Despite their public facing facade of security, many of these third party services sit out with a trusted control environment with no guarantees as to the security of administrative maintenance access which could see info seepage. Especially if your company is IT related and you are discussing IT centric tit bits that that may be too tempting to backed admins hooked on the Social Media ‘Kudos’ of information scoops. The net is well seeded with examples of individuals tweaking or blogging information that has had its security de-sensitised through use of ‘secure’ social media platforms, whilst still intrinsically being confidential, subject to embargo or under NDA.
Wearing my Systems Auditor (CISA) hat I have been shocked having vetted similar types of services for clients to see the lax security behind the scenes. Not to mention the low price of data storage encouraging information storage, horded and data-mining, to the betterment of the third party. As time passes data’s security risks being eroded or ignored as it moves across media types and especially through merger and acquisitions and what was once sensitive becomes public domain. As we all know once its on the Internet, you will never get it back.
In my blog ‘The Clouds Last Mile’ I highlighted another angle to this pernicious trend. How HP is allowing Google to latch onto its print credibility. In fact Google’s business model is frighteningly parasitic in its underlying practices, gorging itself with data, latched onto the Internet, paying little respect to demands for privacy. Street view having been imposed on us and its free services subject to its analytics of usage and content trends for its own betterment. Even their logo has the resonance of a magnetic limpet mine, albeit fashionably coloured.

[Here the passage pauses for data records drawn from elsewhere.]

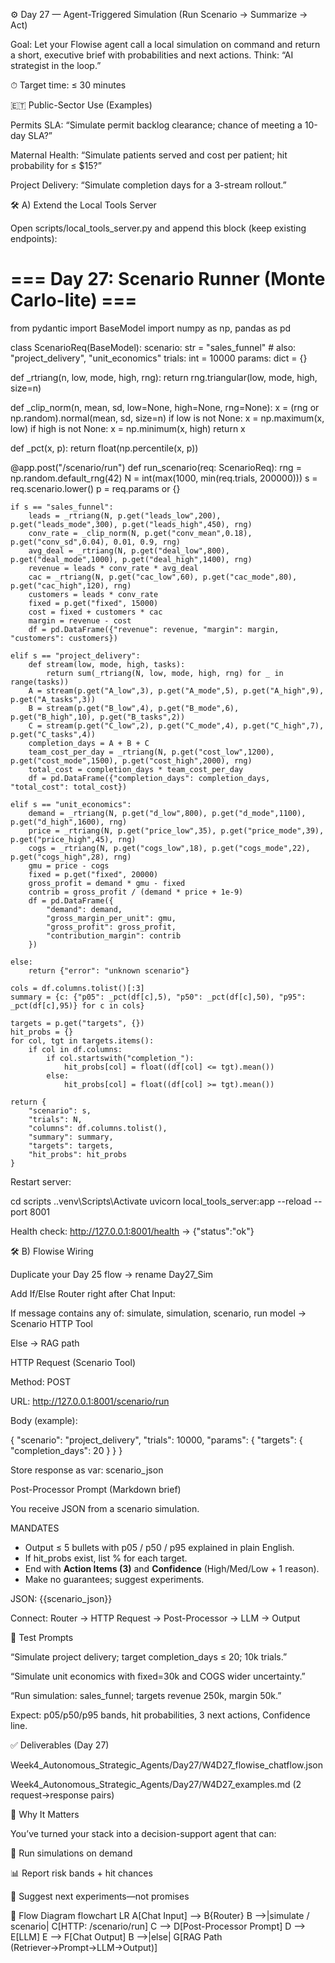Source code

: ⚙️ Day 27 — Agent-Triggered Simulation (Run Scenario → Summarize → Act)

Goal: Let your Flowise agent call a local simulation on command and return a short, executive brief with probabilities and next actions. Think: “AI strategist in the loop.”

⏱ Target time: ≤ 30 minutes

🇪🇹 Public-Sector Use (Examples)

Permits SLA: “Simulate permit backlog clearance; chance of meeting a 10-day SLA?”

Maternal Health: “Simulate patients served and cost per patient; hit probability for ≤ $15?”

Project Delivery: “Simulate completion days for a 3-stream rollout.”

🛠 A) Extend the Local Tools Server

Open scripts/local_tools_server.py and append this block (keep existing endpoints):

# === Day 27: Scenario Runner (Monte Carlo-lite) ===
from pydantic import BaseModel
import numpy as np, pandas as pd

class ScenarioReq(BaseModel):
    scenario: str = "sales_funnel"   # also: "project_delivery", "unit_economics"
    trials: int = 10000
    params: dict = {}

def _rtriang(n, low, mode, high, rng):
    return rng.triangular(low, mode, high, size=n)

def _clip_norm(n, mean, sd, low=None, high=None, rng=None):
    x = (rng or np.random).normal(mean, sd, size=n)
    if low is not None: x = np.maximum(x, low)
    if high is not None: x = np.minimum(x, high)
    return x

def _pct(x, p): return float(np.percentile(x, p))

@app.post("/scenario/run")
def run_scenario(req: ScenarioReq):
    rng = np.random.default_rng(42)
    N = int(max(1000, min(req.trials, 200000)))
    s = req.scenario.lower()
    p = req.params or {}

    if s == "sales_funnel":
        leads = _rtriang(N, p.get("leads_low",200), p.get("leads_mode",300), p.get("leads_high",450), rng)
        conv_rate = _clip_norm(N, p.get("conv_mean",0.18), p.get("conv_sd",0.04), 0.01, 0.9, rng)
        avg_deal = _rtriang(N, p.get("deal_low",800), p.get("deal_mode",1000), p.get("deal_high",1400), rng)
        revenue = leads * conv_rate * avg_deal
        cac = _rtriang(N, p.get("cac_low",60), p.get("cac_mode",80), p.get("cac_high",120), rng)
        customers = leads * conv_rate
        fixed = p.get("fixed", 15000)
        cost = fixed + customers * cac
        margin = revenue - cost
        df = pd.DataFrame({"revenue": revenue, "margin": margin, "customers": customers})

    elif s == "project_delivery":
        def stream(low, mode, high, tasks):
            return sum(_rtriang(N, low, mode, high, rng) for _ in range(tasks))
        A = stream(p.get("A_low",3), p.get("A_mode",5), p.get("A_high",9), p.get("A_tasks",3))
        B = stream(p.get("B_low",4), p.get("B_mode",6), p.get("B_high",10), p.get("B_tasks",2))
        C = stream(p.get("C_low",2), p.get("C_mode",4), p.get("C_high",7), p.get("C_tasks",4))
        completion_days = A + B + C
        team_cost_per_day = _rtriang(N, p.get("cost_low",1200), p.get("cost_mode",1500), p.get("cost_high",2000), rng)
        total_cost = completion_days * team_cost_per_day
        df = pd.DataFrame({"completion_days": completion_days, "total_cost": total_cost})

    elif s == "unit_economics":
        demand = _rtriang(N, p.get("d_low",800), p.get("d_mode",1100), p.get("d_high",1600), rng)
        price = _rtriang(N, p.get("price_low",35), p.get("price_mode",39), p.get("price_high",45), rng)
        cogs = _rtriang(N, p.get("cogs_low",18), p.get("cogs_mode",22), p.get("cogs_high",28), rng)
        gmu = price - cogs
        fixed = p.get("fixed", 20000)
        gross_profit = demand * gmu - fixed
        contrib = gross_profit / (demand * price + 1e-9)
        df = pd.DataFrame({
            "demand": demand,
            "gross_margin_per_unit": gmu,
            "gross_profit": gross_profit,
            "contribution_margin": contrib
        })

    else:
        return {"error": "unknown scenario"}

    cols = df.columns.tolist()[:3]
    summary = {c: {"p05": _pct(df[c],5), "p50": _pct(df[c],50), "p95": _pct(df[c],95)} for c in cols}

    targets = p.get("targets", {})
    hit_probs = {}
    for col, tgt in targets.items():
        if col in df.columns:
            if col.startswith("completion_"):
                hit_probs[col] = float((df[col] <= tgt).mean())
            else:
                hit_probs[col] = float((df[col] >= tgt).mean())

    return {
        "scenario": s,
        "trials": N,
        "columns": df.columns.tolist(),
        "summary": summary,
        "targets": targets,
        "hit_probs": hit_probs
    }


Restart server:

cd scripts
.\.venv\Scripts\Activate
uvicorn local_tools_server:app --reload --port 8001


Health check: http://127.0.0.1:8001/health
 → {"status":"ok"}

🛠 B) Flowise Wiring

Duplicate your Day 25 flow → rename Day27_Sim

Add If/Else Router right after Chat Input:

If message contains any of: simulate, simulation, scenario, run model → Scenario HTTP Tool

Else → RAG path

HTTP Request (Scenario Tool)

Method: POST

URL: http://127.0.0.1:8001/scenario/run

Body (example):

{
  "scenario": "project_delivery",
  "trials": 10000,
  "params": {
    "targets": { "completion_days": 20 }
  }
}


Store response as var: scenario_json

Post-Processor Prompt (Markdown brief)

You receive JSON from a scenario simulation.

MANDATES
- Output ≤ 5 bullets with p05 / p50 / p95 explained in plain English.
- If hit_probs exist, list % for each target.
- End with **Action Items (3)** and **Confidence** (High/Med/Low + 1 reason).
- Make no guarantees; suggest experiments.

JSON:
{{scenario_json}}


Connect: Router → HTTP Request → Post-Processor → LLM → Output

🧪 Test Prompts

“Simulate project delivery; target completion_days ≤ 20; 10k trials.”

“Simulate unit economics with fixed=30k and COGS wider uncertainty.”

“Run simulation: sales_funnel; targets revenue 250k, margin 50k.”

Expect: p05/p50/p95 bands, hit probabilities, 3 next actions, Confidence line.

✅ Deliverables (Day 27)

Week4_Autonomous_Strategic_Agents/Day27/W4D27_flowise_chatflow.json

Week4_Autonomous_Strategic_Agents/Day27/W4D27_examples.md (2 request→response pairs)

🧭 Why It Matters

You’ve turned your stack into a decision-support agent that can:

🔄 Run simulations on demand

📊 Report risk bands + hit chances

📝 Suggest next experiments—not promises

🔗 Flow Diagram
flowchart LR
  A[Chat Input] --> B{Router}
  B -->|simulate / scenario| C[HTTP: /scenario/run]
  C --> D[Post-Processor Prompt]
  D --> E[LLM]
  E --> F[Chat Output]
  B -->|else| G[RAG Path (Retriever→Prompt→LLM→Output)]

Recent research has demonstrated how risky even anonymous data is, in the ability to re-attach such records. Ref: Differential Privacy by Cynthia Dwork, http://research.microsoft.com/apps/pubs/default.aspx?id=74339
After all with the large amount of information in the new world of business organizations are struggling to drive insights from the complexity. Conglomerating that information and making business decisions based on the information if challenging enough; if only they can find it all and make sense of it.
So next time your company links you to LinkedIn, Facebook etc for a discussion forum on a corporate subject, or maybe not next time, go and have a look at what is going on REAL time in this context and reflect ….. I will be surprised if you don’t find compliance and governance rules have been stretched, if not blatantly broken.
At an individual level, well we don’t all have corporate budgets and IT departments, and after selling your individuals information for a free service is not as compromising as for the corporates is it? …… Caveat venditor!